An jenem Tag betrat gegen 20.15 Uhr ein damals 20-Jähriger den Verkaufsraum der Tankstelle und fragte nach einem Mopedreifen, den er im Auftrag seines Vaters besorgen sollte. »Ich war gerade mit der Abrechnung beschäftigt«, erzählt Schauer. »Ich sah aber nach und sagte ihm den Preis des Reifens. Weil er ihm zu teuer war, ging der Mann.«

»Er hat ja seine Strafe bekommen. Wenn ich ihn getroffen habe, war unser Umgang normal«
Raimund Schauer, Überfallopfer

Nach etwa 15 Minuten war er wieder da und wollte das Ersatzteil doch kaufen. Das damalige Opfer: »Ich greife nach dem Reifen, bemerke einen Schatten hinter mir und bewege den Kopf. Das war wohl mein Glück.« Denn in diesem Augenblick fuhr ein Hammer aus Hartplastik nieder und traf Schauer am Kopf – durch dessen Reaktion aber nicht mit voller Wucht. 

»Ich hatte eine Platzwunde am Hinterkopf und war etwas benommen«, erzählt Schauer. Trotzdem sprang er auf die Beine und verfolgte den Täter, der nach dem Schlag ohne Beute geflüchtet war. 

»Dann habe ich mir gedacht, vielleicht hat er einen Komplizen, und drehte um.« Schauer verständigte seinen Chef, der wiederum die Gendarmerie benachrichtigte. Sein Arbeitgeber brachte ihn ins LKH Wolfsberg, wo die Wunde genäht wurde. 

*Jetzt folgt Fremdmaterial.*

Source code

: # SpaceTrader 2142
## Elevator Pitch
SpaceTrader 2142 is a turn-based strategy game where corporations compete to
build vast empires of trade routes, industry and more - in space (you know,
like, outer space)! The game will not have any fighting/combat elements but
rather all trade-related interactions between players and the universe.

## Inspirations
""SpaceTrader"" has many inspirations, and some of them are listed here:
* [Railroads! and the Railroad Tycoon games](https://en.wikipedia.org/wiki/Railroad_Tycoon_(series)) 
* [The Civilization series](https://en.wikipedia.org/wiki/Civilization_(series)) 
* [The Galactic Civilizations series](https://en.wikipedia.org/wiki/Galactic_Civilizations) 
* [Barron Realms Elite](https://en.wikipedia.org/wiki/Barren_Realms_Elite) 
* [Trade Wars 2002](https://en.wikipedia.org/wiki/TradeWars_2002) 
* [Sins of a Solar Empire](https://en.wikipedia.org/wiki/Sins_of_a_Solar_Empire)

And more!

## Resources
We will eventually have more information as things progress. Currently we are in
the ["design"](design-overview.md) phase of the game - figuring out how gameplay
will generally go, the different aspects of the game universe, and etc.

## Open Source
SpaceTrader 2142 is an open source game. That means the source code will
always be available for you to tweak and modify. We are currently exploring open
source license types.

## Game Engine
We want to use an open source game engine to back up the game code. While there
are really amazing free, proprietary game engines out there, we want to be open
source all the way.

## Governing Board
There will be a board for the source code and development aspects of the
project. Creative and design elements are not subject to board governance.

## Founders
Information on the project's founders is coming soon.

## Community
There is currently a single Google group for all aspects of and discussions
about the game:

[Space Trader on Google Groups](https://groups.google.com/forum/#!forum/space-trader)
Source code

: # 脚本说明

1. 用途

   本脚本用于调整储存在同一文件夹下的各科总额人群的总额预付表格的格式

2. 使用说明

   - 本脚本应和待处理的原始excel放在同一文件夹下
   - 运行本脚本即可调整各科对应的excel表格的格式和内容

Es folgte ein Großeinsatz der Exekutive, der vergeblich blieb. Zugleich wurde Schauer, der wieder nach Hause entlassen worden war, von Beamten einer genauen Befragung unterzogen. »Am nächsten Tag war ich um 8 Uhr wieder in der Arbeit«, erinnert er sich.

Ein Thekengespräch

Abgehakt war die Geschichte für ihn aber nicht, denn er wusste: Er kannte den Täter aus der Vergangenheit. Jahre zuvor hatte der mehrfach die Tankstelle mit einem Moped besucht. In einem Gasthaus sprach Schauer drei Wochen später mit einem Bekannten darüber, der ihm schließlich sagte: »Das ist der und der.« Der damals 38-jährige Schauer meldete die Information, kurz darauf klickten beim 20-Jährigen die Handschellen. Bei einer Gegenüberstellung erkannte ihn Schauer sofort wieder: »Er hat sich bei mir für den Überfall entschuldigt.« 

Das Gericht verurteilte den damals 20-Jährigen zu drei Jahren Haft. »Ich habe 10.000 Schilling Schmerzensgeld bekommen«, sagt der in St. Michael lebende Schauer – nach heutiger Kaufkraft etwa 1.800 Euro. 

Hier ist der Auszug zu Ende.